# Assignment:
When a line in the records includes the string "Broken", it goes into the tally; report that tally alone.

# Material for the task:
- - - - - - -
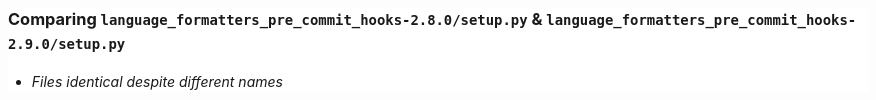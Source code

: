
 ```diff
```

### Comparing `language_formatters_pre_commit_hooks-2.8.0/setup.py` & `language_formatters_pre_commit_hooks-2.9.0/setup.py`

 * *Files identical despite different names*

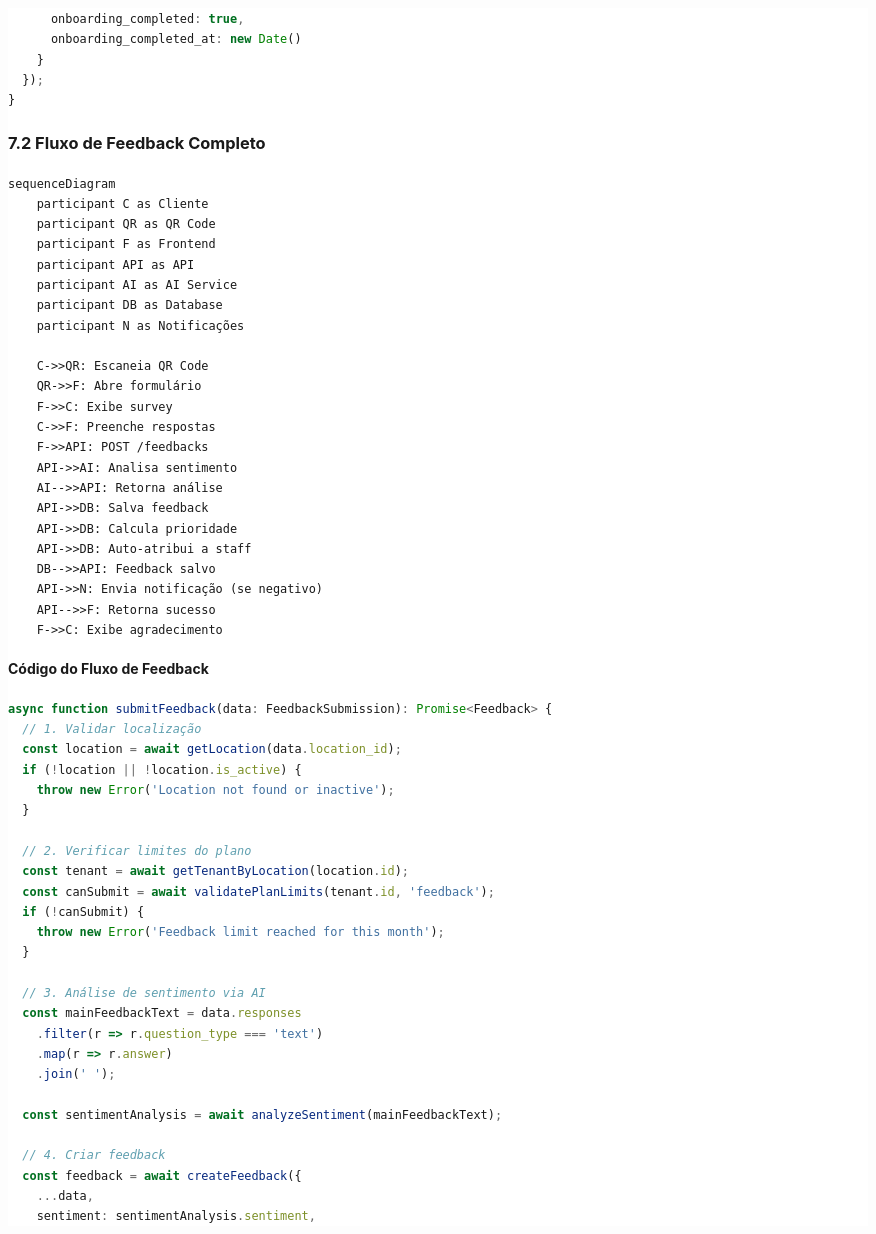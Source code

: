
 ```typescript
      onboarding_completed: true,
      onboarding_completed_at: new Date()
    }
  });
}
```

### 7.2 Fluxo de Feedback Completo

```mermaid
sequenceDiagram
    participant C as Cliente
    participant QR as QR Code
    participant F as Frontend
    participant API as API
    participant AI as AI Service
    participant DB as Database
    participant N as Notificações
    
    C->>QR: Escaneia QR Code
    QR->>F: Abre formulário
    F->>C: Exibe survey
    C->>F: Preenche respostas
    F->>API: POST /feedbacks
    API->>AI: Analisa sentimento
    AI-->>API: Retorna análise
    API->>DB: Salva feedback
    API->>DB: Calcula prioridade
    API->>DB: Auto-atribui a staff
    DB-->>API: Feedback salvo
    API->>N: Envia notificação (se negativo)
    API-->>F: Retorna sucesso
    F->>C: Exibe agradecimento
```

#### Código do Fluxo de Feedback

```typescript
async function submitFeedback(data: FeedbackSubmission): Promise<Feedback> {
  // 1. Validar localização
  const location = await getLocation(data.location_id);
  if (!location || !location.is_active) {
    throw new Error('Location not found or inactive');
  }
  
  // 2. Verificar limites do plano
  const tenant = await getTenantByLocation(location.id);
  const canSubmit = await validatePlanLimits(tenant.id, 'feedback');
  if (!canSubmit) {
    throw new Error('Feedback limit reached for this month');
  }
  
  // 3. Análise de sentimento via AI
  const mainFeedbackText = data.responses
    .filter(r => r.question_type === 'text')
    .map(r => r.answer)
    .join(' ');
  
  const sentimentAnalysis = await analyzeSentiment(mainFeedbackText);
  
  // 4. Criar feedback
  const feedback = await createFeedback({
    ...data,
    sentiment: sentimentAnalysis.sentiment,
```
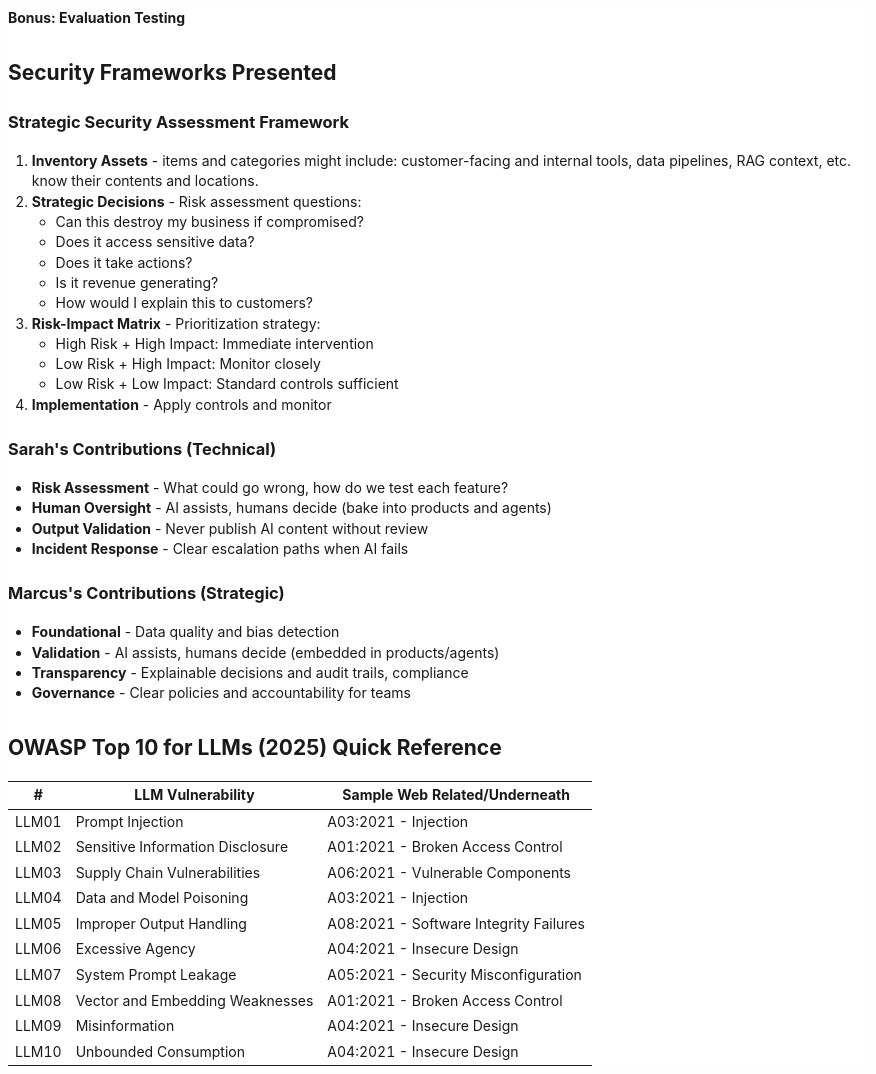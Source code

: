 #### Bonus: Evaluation Testing


## Security Frameworks Presented

### Strategic Security Assessment Framework

1. **Inventory Assets** - items and categories might include: customer-facing and internal tools, data pipelines, RAG context, etc. know their contents and locations.
2. **Strategic Decisions** - Risk assessment questions:
   - Can this destroy my business if compromised?
   - Does it access sensitive data?
   - Does it take actions?
   - Is it revenue generating?
   - How would I explain this to customers?
3. **Risk-Impact Matrix** - Prioritization strategy:
   - High Risk + High Impact: Immediate intervention
   - Low Risk + High Impact: Monitor closely  
   - Low Risk + Low Impact: Standard controls sufficient
4. **Implementation** - Apply controls and monitor

### Sarah's Contributions (Technical)

- **Risk Assessment** - What could go wrong, how do we test each feature?
- **Human Oversight** - AI assists, humans decide (bake into products and agents)
- **Output Validation** - Never publish AI content without review
- **Incident Response** - Clear escalation paths when AI fails

### Marcus's Contributions (Strategic)

- **Foundational** - Data quality and bias detection
- **Validation** - AI assists, humans decide (embedded in products/agents)
- **Transparency** - Explainable decisions and audit trails, compliance
- **Governance** - Clear policies and accountability for teams

## OWASP Top 10 for LLMs (2025) Quick Reference

| # | LLM Vulnerability | Sample Web Related/Underneath |
|---|---|---|
| LLM01 | Prompt Injection | A03:2021 - Injection |
| LLM02 | Sensitive Information Disclosure | A01:2021 - Broken Access Control |
| LLM03 | Supply Chain Vulnerabilities | A06:2021 - Vulnerable Components |
| LLM04 | Data and Model Poisoning | A03:2021 - Injection |
| LLM05 | Improper Output Handling | A08:2021 - Software Integrity Failures |
| LLM06 | Excessive Agency | A04:2021 - Insecure Design |
| LLM07 | System Prompt Leakage | A05:2021 - Security Misconfiguration |
| LLM08 | Vector and Embedding Weaknesses | A01:2021 - Broken Access Control |
| LLM09 | Misinformation | A04:2021 - Insecure Design |
| LLM10 | Unbounded Consumption | A04:2021 - Insecure Design |
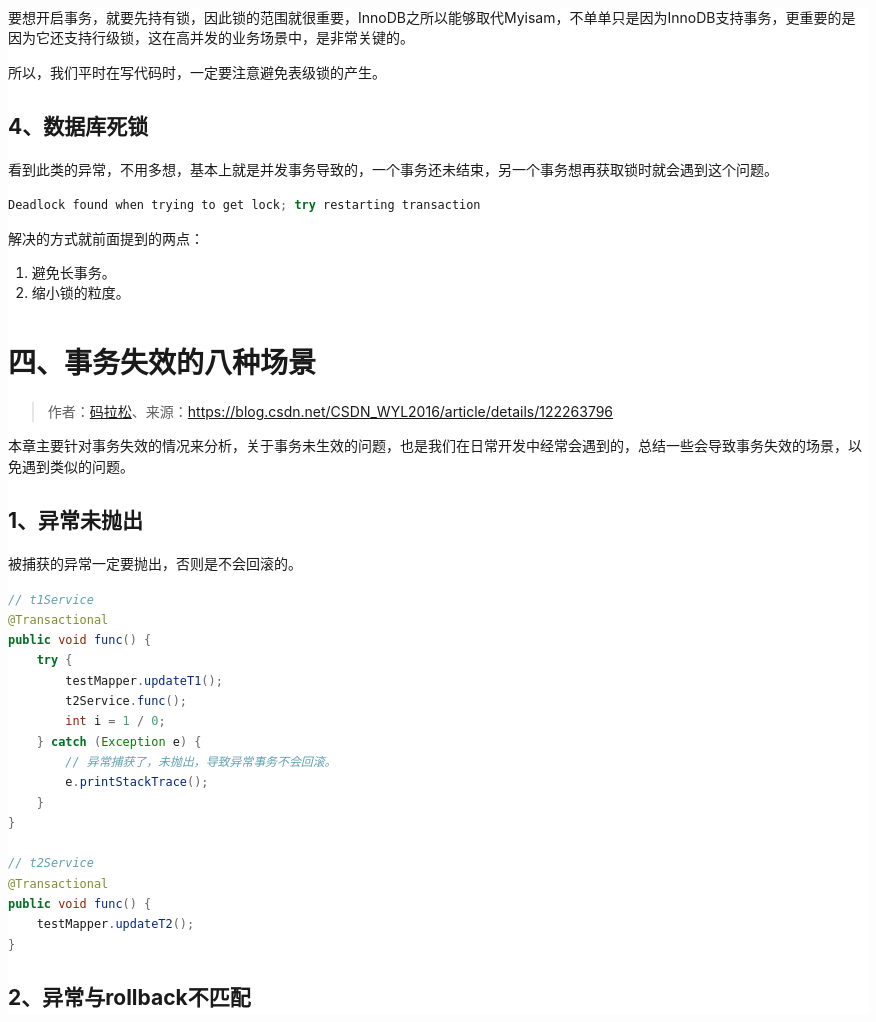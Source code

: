 要想开启事务，就要先持有锁，因此锁的范围就很重要，InnoDB之所以能够取代Myisam，不单单只是因为InnoDB支持事务，更重要的是因为它还支持行级锁，这在高并发的业务场景中，是非常关键的。

所以，我们平时在写代码时，一定要注意避免表级锁的产生。



## 4、数据库死锁

看到此类的异常，不用多想，基本上就是并发事务导致的，一个事务还未结束，另一个事务想再获取锁时就会遇到这个问题。

```java
Deadlock found when trying to get lock; try restarting transaction
```

解决的方式就前面提到的两点：

1. 避免长事务。
2. 缩小锁的粒度。



# 四、事务失效的八种场景

> 作者：[码拉松](https://blog.csdn.net/CSDN_WYL2016)、来源：https://blog.csdn.net/CSDN_WYL2016/article/details/122263796

本章主要针对事务失效的情况来分析，关于事务未生效的问题，也是我们在日常开发中经常会遇到的，总结一些会导致事务失效的场景，以免遇到类似的问题。

## 1、异常未抛出

被捕获的异常一定要抛出，否则是不会回滚的。

```java
// t1Service
@Transactional
public void func() {
    try {
        testMapper.updateT1();
        t2Service.func();
        int i = 1 / 0;
    } catch (Exception e) {
        // 异常捕获了，未抛出，导致异常事务不会回滚。
        e.printStackTrace();
    }
}

// t2Service
@Transactional
public void func() {
    testMapper.updateT2();
}
```



## 2、异常与rollback不匹配
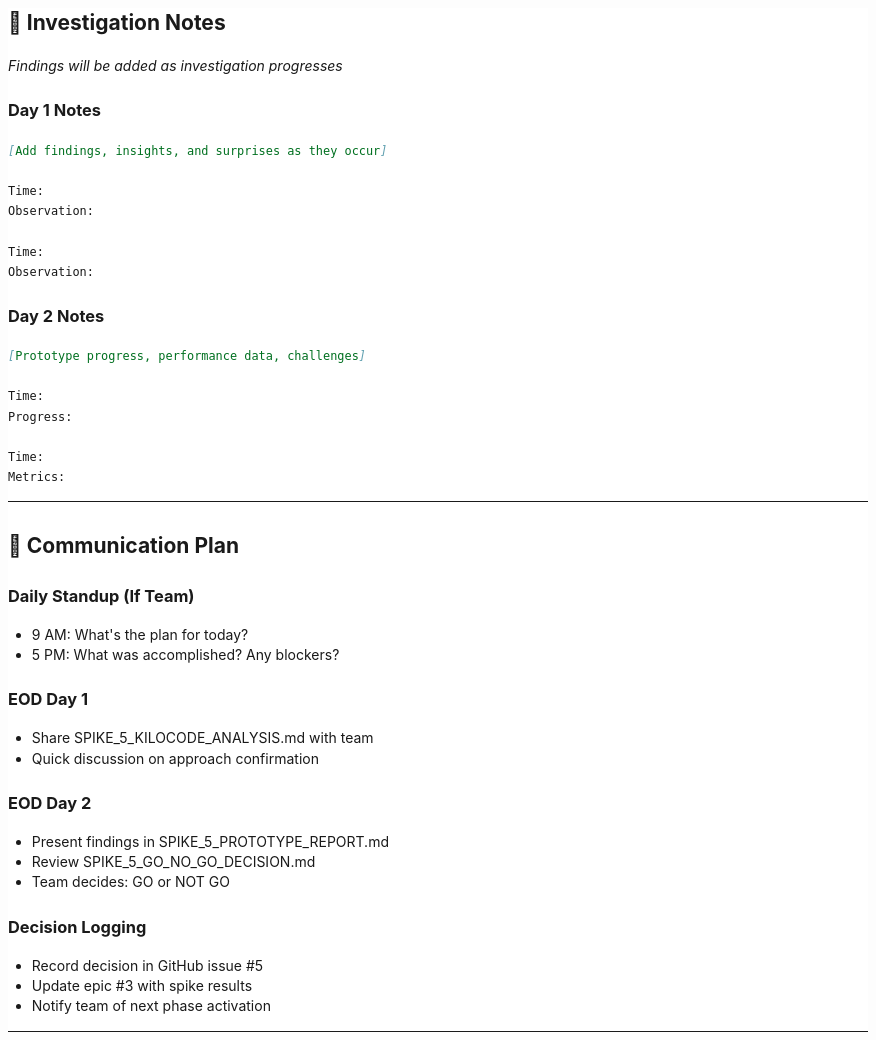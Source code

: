 ## 📝 Investigation Notes

_Findings will be added as investigation progresses_

### Day 1 Notes

```markdown
[Add findings, insights, and surprises as they occur]

Time:
Observation:

Time:
Observation:
```

### Day 2 Notes

```markdown
[Prototype progress, performance data, challenges]

Time:
Progress:

Time:
Metrics:
```

---

## 🤝 Communication Plan

### Daily Standup (If Team)

- 9 AM: What's the plan for today?
- 5 PM: What was accomplished? Any blockers?

### EOD Day 1

- Share SPIKE_5_KILOCODE_ANALYSIS.md with team
- Quick discussion on approach confirmation

### EOD Day 2

- Present findings in SPIKE_5_PROTOTYPE_REPORT.md
- Review SPIKE_5_GO_NO_GO_DECISION.md
- Team decides: GO or NOT GO

### Decision Logging

- Record decision in GitHub issue #5
- Update epic #3 with spike results
- Notify team of next phase activation

---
- - - - - - -
# Solution for this exercise:
2